By itself, ‘na’ is a particle/modifier that is placed at the end of a sentence or phrase that will impact the way it is perceived by the listener. For example, someone could say ‘Roh sak khroo na ka’ (รอสักครู่นะคะ), which means ‘Wait a moment’. In Thai, this sounds more pleasant than if it didn’t include the ‘na’ particle. When combined with the ‘ka’ or ‘khrap’, it adds another element of politeness.
In Thai, this sounds more pleasant than if it didn’t include the ‘na’ particle. When combined with the ‘ka’ or ‘khrap’, it adds another element of politeness.
In some cases, it can also be a way of seeking approval for a statement or opinion. You can say ‘Wan nii man ron na?’ (วันนี้ร้อนนะ) which means ‘It is hot today, right?’.

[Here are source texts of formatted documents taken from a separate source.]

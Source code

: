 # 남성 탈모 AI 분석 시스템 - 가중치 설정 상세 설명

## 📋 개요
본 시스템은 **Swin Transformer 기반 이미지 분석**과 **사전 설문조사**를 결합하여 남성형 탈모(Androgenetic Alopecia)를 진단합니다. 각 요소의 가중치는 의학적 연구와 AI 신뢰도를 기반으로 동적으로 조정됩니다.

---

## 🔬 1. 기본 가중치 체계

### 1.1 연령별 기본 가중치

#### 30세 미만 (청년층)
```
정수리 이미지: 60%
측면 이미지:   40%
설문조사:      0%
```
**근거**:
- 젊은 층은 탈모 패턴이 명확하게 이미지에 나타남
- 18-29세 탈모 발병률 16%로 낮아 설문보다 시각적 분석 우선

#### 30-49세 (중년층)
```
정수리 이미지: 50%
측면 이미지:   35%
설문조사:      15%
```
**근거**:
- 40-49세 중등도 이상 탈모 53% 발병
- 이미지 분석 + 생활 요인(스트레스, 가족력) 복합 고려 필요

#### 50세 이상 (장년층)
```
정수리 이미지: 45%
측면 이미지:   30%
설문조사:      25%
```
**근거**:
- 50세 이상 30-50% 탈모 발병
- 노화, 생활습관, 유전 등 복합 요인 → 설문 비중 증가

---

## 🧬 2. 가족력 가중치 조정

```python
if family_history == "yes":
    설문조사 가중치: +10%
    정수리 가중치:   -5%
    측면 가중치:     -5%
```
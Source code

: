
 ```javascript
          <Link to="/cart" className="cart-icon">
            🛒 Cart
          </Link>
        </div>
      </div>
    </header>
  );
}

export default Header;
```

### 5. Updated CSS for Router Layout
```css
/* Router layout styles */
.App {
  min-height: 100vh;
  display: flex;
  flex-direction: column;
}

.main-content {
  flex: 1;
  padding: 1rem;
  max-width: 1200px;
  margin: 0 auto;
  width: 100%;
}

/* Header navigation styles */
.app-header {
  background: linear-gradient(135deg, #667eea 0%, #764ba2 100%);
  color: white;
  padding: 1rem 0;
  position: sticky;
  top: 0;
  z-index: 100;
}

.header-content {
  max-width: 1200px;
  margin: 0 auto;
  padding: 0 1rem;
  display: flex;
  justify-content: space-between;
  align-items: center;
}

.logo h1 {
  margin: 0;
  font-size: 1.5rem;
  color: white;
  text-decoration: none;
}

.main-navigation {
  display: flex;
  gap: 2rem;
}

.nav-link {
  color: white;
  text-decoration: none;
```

Other than na, the Thai language also has other, similar-sounding particles that they use for certain reasons. We will look at a couple more today to highlight their different meanings.
As mentioned, the ‘ka’ (ค่ะ) and ‘khrap’ (ครับ) parts are also particles that make the sentence more polite, as we have looked into before. In a way, all of the particles mentioned can be seen as a way of expressing politeness. However, some of the examples are a bit more contextual and can have slight differences that have different implications.
These will likely be the particles you use most often in Thailand. When speaking to most people, you can use these ones. In the worst case, using it in the wrong situations will be seen as funny and not offensive.
While you may have heard someone say ‘na’ before, you may have also heard someone say ‘ja’ (จ๊ะ). Just like before, it is a particle added to the end of a sentence. It does not actually have any true translation. Instead, it again changes the way the sentence is understood.
It is a more informal way to end a sentence than ‘ka’ or ‘khrap’. Most often, it is used by women to others. If you hear an acquaintance use it when speaking to you, it may be a sign that they feel closer to you and that they see you as a friend.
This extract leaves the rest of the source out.